(Exercise material)
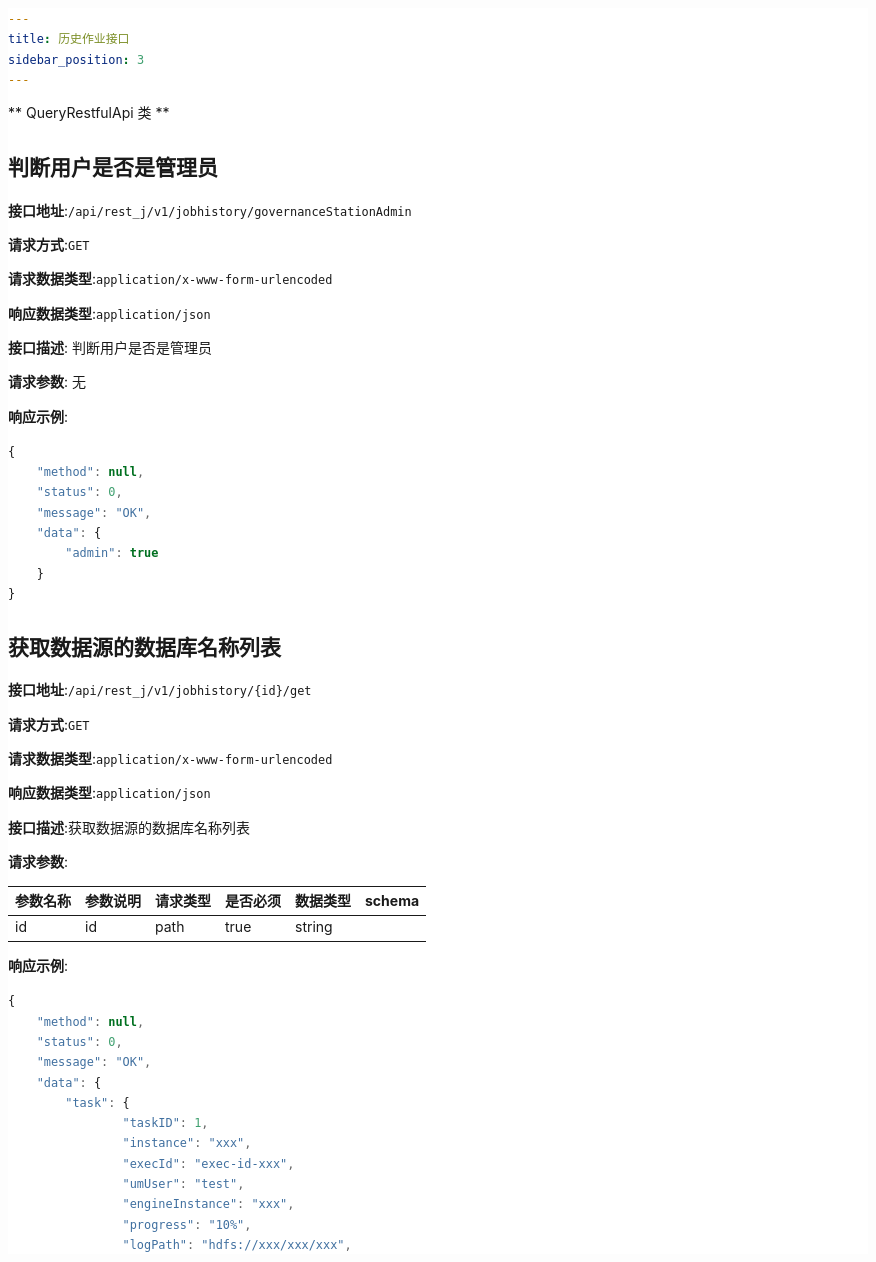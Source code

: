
 ```yaml
---
title: 历史作业接口
sidebar_position: 3
---
```


** QueryRestfulApi 类 **

## 判断用户是否是管理员
**接口地址**:`/api/rest_j/v1/jobhistory/governanceStationAdmin`

**请求方式**:`GET`

**请求数据类型**:`application/x-www-form-urlencoded`

**响应数据类型**:`application/json`

**接口描述**: 判断用户是否是管理员

**请求参数**:
无

**响应示例**:

```javascript
{
    "method": null,
    "status": 0,
    "message": "OK",
    "data": {
        "admin": true
    }
}
```


## 获取数据源的数据库名称列表
**接口地址**:`/api/rest_j/v1/jobhistory/{id}/get`

**请求方式**:`GET`

**请求数据类型**:`application/x-www-form-urlencoded`

**响应数据类型**:`application/json`

**接口描述**:获取数据源的数据库名称列表

**请求参数**:

| 参数名称 | 参数说明 | 请求类型    | 是否必须 | 数据类型 | schema |
| -------- | -------- | ----- | -------- | -------- | ------ |
|id|id|path|true|string||

**响应示例**:
```javascript
{
    "method": null,
    "status": 0,
    "message": "OK",
    "data": {
        "task": {
                "taskID": 1, 
                "instance": "xxx",
                "execId": "exec-id-xxx",
                "umUser": "test",
                "engineInstance": "xxx",
                "progress": "10%",
                "logPath": "hdfs://xxx/xxx/xxx",
```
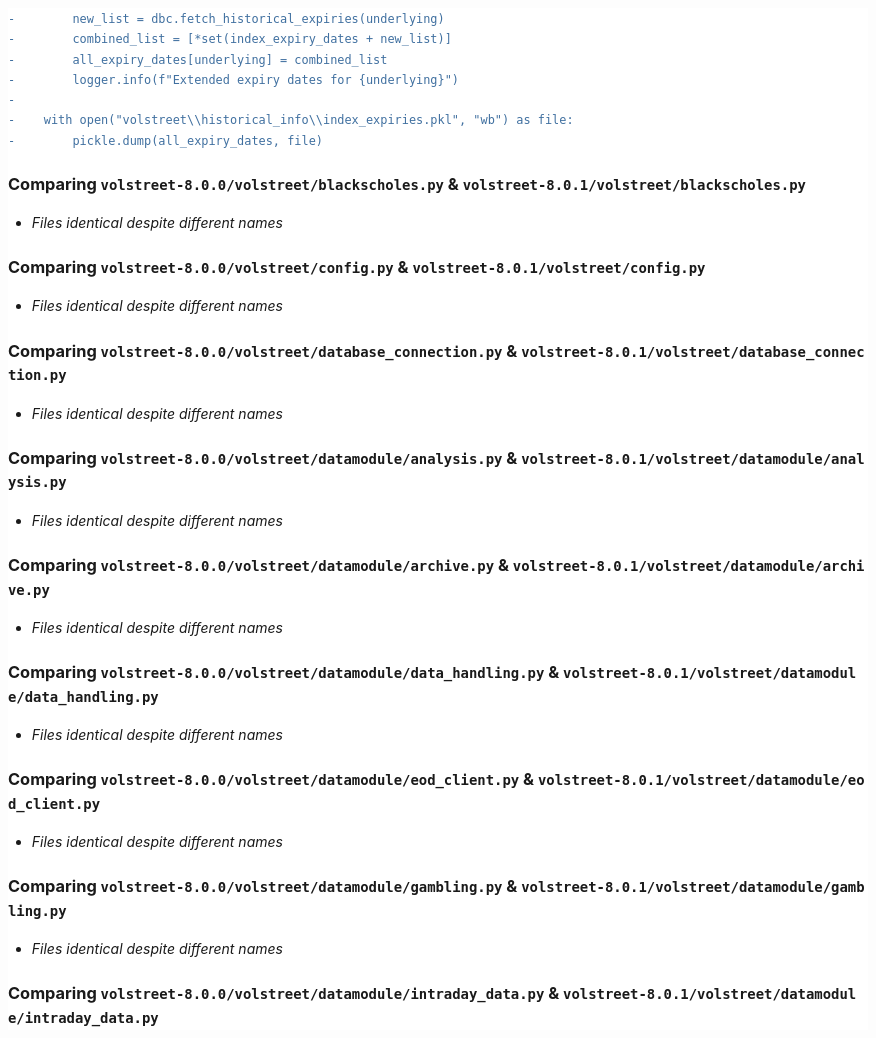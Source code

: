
 ```diff
-        new_list = dbc.fetch_historical_expiries(underlying)
-        combined_list = [*set(index_expiry_dates + new_list)]
-        all_expiry_dates[underlying] = combined_list
-        logger.info(f"Extended expiry dates for {underlying}")
-
-    with open("volstreet\\historical_info\\index_expiries.pkl", "wb") as file:
-        pickle.dump(all_expiry_dates, file)
```

### Comparing `volstreet-8.0.0/volstreet/blackscholes.py` & `volstreet-8.0.1/volstreet/blackscholes.py`

 * *Files identical despite different names*

### Comparing `volstreet-8.0.0/volstreet/config.py` & `volstreet-8.0.1/volstreet/config.py`

 * *Files identical despite different names*

### Comparing `volstreet-8.0.0/volstreet/database_connection.py` & `volstreet-8.0.1/volstreet/database_connection.py`

 * *Files identical despite different names*

### Comparing `volstreet-8.0.0/volstreet/datamodule/analysis.py` & `volstreet-8.0.1/volstreet/datamodule/analysis.py`

 * *Files identical despite different names*

### Comparing `volstreet-8.0.0/volstreet/datamodule/archive.py` & `volstreet-8.0.1/volstreet/datamodule/archive.py`

 * *Files identical despite different names*

### Comparing `volstreet-8.0.0/volstreet/datamodule/data_handling.py` & `volstreet-8.0.1/volstreet/datamodule/data_handling.py`

 * *Files identical despite different names*

### Comparing `volstreet-8.0.0/volstreet/datamodule/eod_client.py` & `volstreet-8.0.1/volstreet/datamodule/eod_client.py`

 * *Files identical despite different names*

### Comparing `volstreet-8.0.0/volstreet/datamodule/gambling.py` & `volstreet-8.0.1/volstreet/datamodule/gambling.py`

 * *Files identical despite different names*

### Comparing `volstreet-8.0.0/volstreet/datamodule/intraday_data.py` & `volstreet-8.0.1/volstreet/datamodule/intraday_data.py`
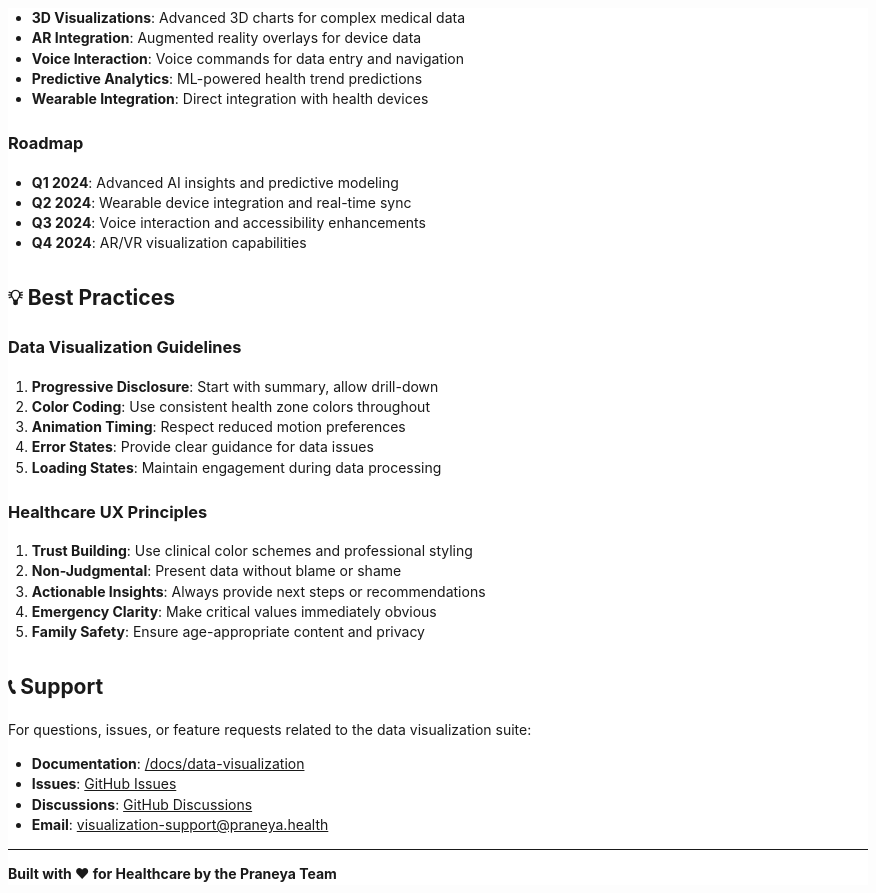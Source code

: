 - **3D Visualizations**: Advanced 3D charts for complex medical data
- **AR Integration**: Augmented reality overlays for device data
- **Voice Interaction**: Voice commands for data entry and navigation
- **Predictive Analytics**: ML-powered health trend predictions
- **Wearable Integration**: Direct integration with health devices

### Roadmap

- **Q1 2024**: Advanced AI insights and predictive modeling
- **Q2 2024**: Wearable device integration and real-time sync
- **Q3 2024**: Voice interaction and accessibility enhancements
- **Q4 2024**: AR/VR visualization capabilities

## 💡 Best Practices

### Data Visualization Guidelines

1. **Progressive Disclosure**: Start with summary, allow drill-down
2. **Color Coding**: Use consistent health zone colors throughout
3. **Animation Timing**: Respect reduced motion preferences
4. **Error States**: Provide clear guidance for data issues
5. **Loading States**: Maintain engagement during data processing

### Healthcare UX Principles

1. **Trust Building**: Use clinical color schemes and professional styling
2. **Non-Judgmental**: Present data without blame or shame
3. **Actionable Insights**: Always provide next steps or recommendations
4. **Emergency Clarity**: Make critical values immediately obvious
5. **Family Safety**: Ensure age-appropriate content and privacy

## 📞 Support

For questions, issues, or feature requests related to the data visualization suite:

- **Documentation**: [/docs/data-visualization](./README.md)
- **Issues**: [GitHub Issues](https://github.com/your-org/praneya-saas/issues)
- **Discussions**: [GitHub Discussions](https://github.com/your-org/praneya-saas/discussions)
- **Email**: visualization-support@praneya.health

---

**Built with ❤️ for Healthcare by the Praneya Team** 
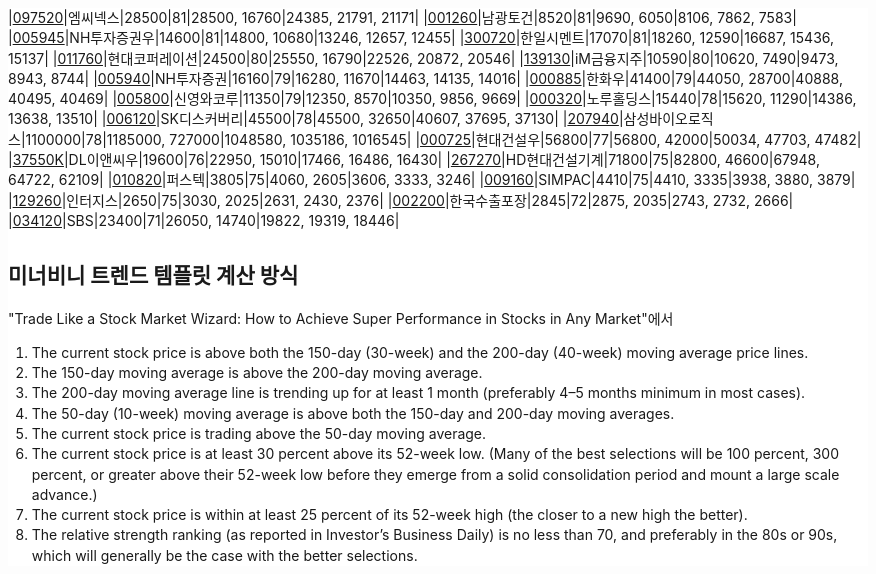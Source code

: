 |[097520](https://finance.daum.net/quotes/A097520)|엠씨넥스|28500|81|28500, 16760|24385, 21791, 21171|
|[001260](https://finance.daum.net/quotes/A001260)|남광토건|8520|81|9690, 6050|8106, 7862, 7583|
|[005945](https://finance.daum.net/quotes/A005945)|NH투자증권우|14600|81|14800, 10680|13246, 12657, 12455|
|[300720](https://finance.daum.net/quotes/A300720)|한일시멘트|17070|81|18260, 12590|16687, 15436, 15137|
|[011760](https://finance.daum.net/quotes/A011760)|현대코퍼레이션|24500|80|25550, 16790|22526, 20872, 20546|
|[139130](https://finance.daum.net/quotes/A139130)|iM금융지주|10590|80|10620, 7490|9473, 8943, 8744|
|[005940](https://finance.daum.net/quotes/A005940)|NH투자증권|16160|79|16280, 11670|14463, 14135, 14016|
|[000885](https://finance.daum.net/quotes/A000885)|한화우|41400|79|44050, 28700|40888, 40495, 40469|
|[005800](https://finance.daum.net/quotes/A005800)|신영와코루|11350|79|12350, 8570|10350, 9856, 9669|
|[000320](https://finance.daum.net/quotes/A000320)|노루홀딩스|15440|78|15620, 11290|14386, 13638, 13510|
|[006120](https://finance.daum.net/quotes/A006120)|SK디스커버리|45500|78|45500, 32650|40607, 37695, 37130|
|[207940](https://finance.daum.net/quotes/A207940)|삼성바이오로직스|1100000|78|1185000, 727000|1048580, 1035186, 1016545|
|[000725](https://finance.daum.net/quotes/A000725)|현대건설우|56800|77|56800, 42000|50034, 47703, 47482|
|[37550K](https://finance.daum.net/quotes/A37550K)|DL이앤씨우|19600|76|22950, 15010|17466, 16486, 16430|
|[267270](https://finance.daum.net/quotes/A267270)|HD현대건설기계|71800|75|82800, 46600|67948, 64722, 62109|
|[010820](https://finance.daum.net/quotes/A010820)|퍼스텍|3805|75|4060, 2605|3606, 3333, 3246|
|[009160](https://finance.daum.net/quotes/A009160)|SIMPAC|4410|75|4410, 3335|3938, 3880, 3879|
|[129260](https://finance.daum.net/quotes/A129260)|인터지스|2650|75|3030, 2025|2631, 2430, 2376|
|[002200](https://finance.daum.net/quotes/A002200)|한국수출포장|2845|72|2875, 2035|2743, 2732, 2666|
|[034120](https://finance.daum.net/quotes/A034120)|SBS|23400|71|26050, 14740|19822, 19319, 18446|

## 미너비니 트렌드 템플릿 계산 방식

"Trade Like a Stock Market Wizard: How to Achieve Super Performance in Stocks in Any Market"에서

 1. The current stock price is above both the 150-day (30-week) and the 200-day (40-week) moving average price lines.
 1. The 150-day moving average is above the 200-day moving average.
 1. The 200-day moving average line is trending up for at least 1 month (preferably 4–5 months minimum in most cases).
 1. The 50-day (10-week) moving average is above both the 150-day and 200-day moving averages.
 1. The current stock price is trading above the 50-day moving average.
 1. The current stock price is at least 30 percent above its 52-week low. (Many of the best selections will be 100 percent, 300 percent, or greater above their 52-week low before they emerge from a solid consolidation period and mount a large scale advance.)
 1. The current stock price is within at least 25 percent of its 52-week high (the closer to a new high the better).
 1. The relative strength ranking (as reported in Investor’s Business Daily) is no less than 70, and preferably in the 80s or 90s, which will generally be the case with the better selections.
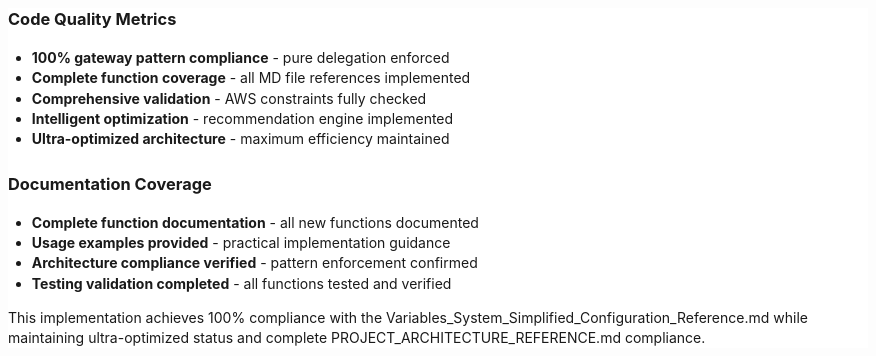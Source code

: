 ### Code Quality Metrics
- **100% gateway pattern compliance** - pure delegation enforced
- **Complete function coverage** - all MD file references implemented
- **Comprehensive validation** - AWS constraints fully checked
- **Intelligent optimization** - recommendation engine implemented
- **Ultra-optimized architecture** - maximum efficiency maintained

### Documentation Coverage
- **Complete function documentation** - all new functions documented
- **Usage examples provided** - practical implementation guidance
- **Architecture compliance verified** - pattern enforcement confirmed
- **Testing validation completed** - all functions tested and verified

This implementation achieves 100% compliance with the Variables_System_Simplified_Configuration_Reference.md while maintaining ultra-optimized status and complete PROJECT_ARCHITECTURE_REFERENCE.md compliance.
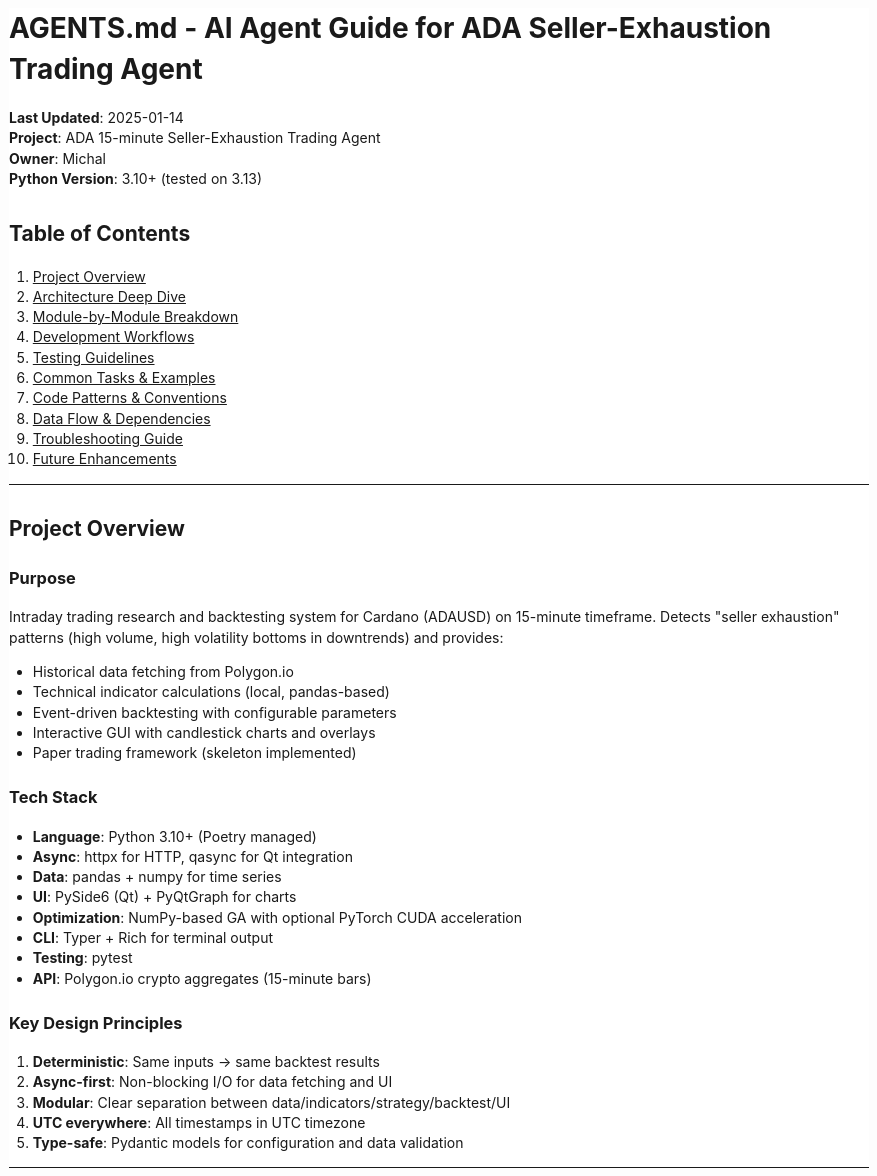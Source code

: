 # AGENTS.md - AI Agent Guide for ADA Seller-Exhaustion Trading Agent

**Last Updated**: 2025-01-14  
**Project**: ADA 15-minute Seller-Exhaustion Trading Agent  
**Owner**: Michal  
**Python Version**: 3.10+ (tested on 3.13)

## Table of Contents

1. [Project Overview](#project-overview)
2. [Architecture Deep Dive](#architecture-deep-dive)
3. [Module-by-Module Breakdown](#module-by-module-breakdown)
4. [Development Workflows](#development-workflows)
5. [Testing Guidelines](#testing-guidelines)
6. [Common Tasks & Examples](#common-tasks--examples)
7. [Code Patterns & Conventions](#code-patterns--conventions)
8. [Data Flow & Dependencies](#data-flow--dependencies)
9. [Troubleshooting Guide](#troubleshooting-guide)
10. [Future Enhancements](#future-enhancements)

---

## Project Overview

### Purpose
Intraday trading research and backtesting system for Cardano (ADAUSD) on 15-minute timeframe. Detects "seller exhaustion" patterns (high volume, high volatility bottoms in downtrends) and provides:
- Historical data fetching from Polygon.io
- Technical indicator calculations (local, pandas-based)
- Event-driven backtesting with configurable parameters
- Interactive GUI with candlestick charts and overlays
- Paper trading framework (skeleton implemented)

### Tech Stack
- **Language**: Python 3.10+ (Poetry managed)
- **Async**: httpx for HTTP, qasync for Qt integration
- **Data**: pandas + numpy for time series
- **UI**: PySide6 (Qt) + PyQtGraph for charts
- **Optimization**: NumPy-based GA with optional PyTorch CUDA acceleration
- **CLI**: Typer + Rich for terminal output
- **Testing**: pytest
- **API**: Polygon.io crypto aggregates (15-minute bars)

### Key Design Principles
1. **Deterministic**: Same inputs → same backtest results
2. **Async-first**: Non-blocking I/O for data fetching and UI
3. **Modular**: Clear separation between data/indicators/strategy/backtest/UI
4. **UTC everywhere**: All timestamps in UTC timezone
5. **Type-safe**: Pydantic models for configuration and data validation

---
(End Exercise material)
◆ Exercise details: Where does the word "github" occur in the data? Copy every line that has it.

◆ Answer to this exercise:
- **Issues**: [GitHub Issues](https://github.com/your-org/praneya-saas/issues)
- **Discussions**: [GitHub Discussions](https://github.com/your-org/praneya-saas/discussions)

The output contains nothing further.